No hizo falta decir más. La mención de sus hijas fue el detonante que hizo saltar en lágrimas a aquella mujer. Desesperada, les contó que Spagliatello, hacía más de un año, la había ayudado en los trámites de adopción de sus hijas. Lo que normalmente solía durar años, ella lo consiguió en menos de dos meses. El problema surgió cuando el caso Spagliatello llegó al juzgado. Recibió una llamada de Toni Bredman, el secretario de Spagliatello, pidiéndole la devolución del favor, en un principio dijo que bajo ningún motivo ella iría en contra de la ley. Pero cuando le insinuaron que sus hijas podían desaparecer tan rápido como llegaron, a ella no le quedó otra opción.

—Si usted soltó a Spagliatello, ¿por qué las niñas llevan escolta? —preguntó Jordi.

—Porque creo en el sistema y sabía que esto pasaría tarde o temprano —asintió la juez, secándose los ojos—. Tengo miedo de que a las niñas les pase algo, y por eso están vigiladas las veinticuatro horas del día —desesperada miró a Ian y dijo—: ¡Dios mío, qué voy a hacer!
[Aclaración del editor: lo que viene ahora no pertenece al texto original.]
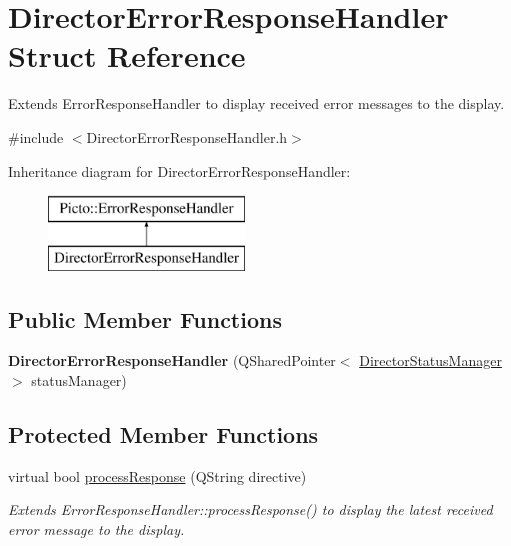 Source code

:\hypertarget{struct_director_error_response_handler}{\section{Director\-Error\-Response\-Handler Struct Reference}
\label{struct_director_error_response_handler}
}


Extends Error\-Response\-Handler to display received error messages to the display.  




{\ttfamily \#include $<$Director\-Error\-Response\-Handler.\-h$>$}

Inheritance diagram for Director\-Error\-Response\-Handler\-:\begin{figure}[H]
\begin{center}
\leavevmode
\includegraphics[height=2.000000cm]{struct_director_error_response_handler}
\end{center}
\end{figure}
\subsection*{Public Member Functions}
\begin{DoxyCompactItemize}
\item 
\hypertarget{struct_director_error_response_handler_ad3d0ea9f6aa718b87ee580abc487a678}{{\bfseries Director\-Error\-Response\-Handler} (Q\-Shared\-Pointer$<$ \hyperlink{class_director_status_manager}{Director\-Status\-Manager} $>$ status\-Manager)}\label{struct_director_error_response_handler_ad3d0ea9f6aa718b87ee580abc487a678}

\end{DoxyCompactItemize}
\subsection*{Protected Member Functions}
\begin{DoxyCompactItemize}
\item 
virtual bool \hyperlink{struct_director_error_response_handler_a7e6e14a2a3a2515fd2b729d6f095a3fc}{process\-Response} (Q\-String directive)
\begin{DoxyCompactList}\small\item\em Extends Error\-Response\-Handler\-::process\-Response() to display the latest received error message to the display. \end{DoxyCompactList}\end{DoxyCompactItemize}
Saldrá a la luz mi modo fraudulento de adopción, ¡no puedo vivir sin mis hijas! ¿Qué puedo hacer? Por favor, no permitan que me quiten a mis niñas. Son mi vida. Sé que no debí hacerlo, pero deseaba tenerlas junto a mí cuanto antes.

—Señora —respondió Jordi—, intentaremos ayudarla.

—Pero perderé mi vida, la casa, el trabajo, mi familia —respondió ella—. Lo perderé Todo.

—Jueza Ortega —susurró Ian mirándola implacable con sus ojos azabache—. Usted ya ha perdido su vida. Lo siento.

Tres días después, Ian y su equipo brindaron cuando Spagliatello ingreso en la cárcel, donde por fin se pudrirían sus huesos.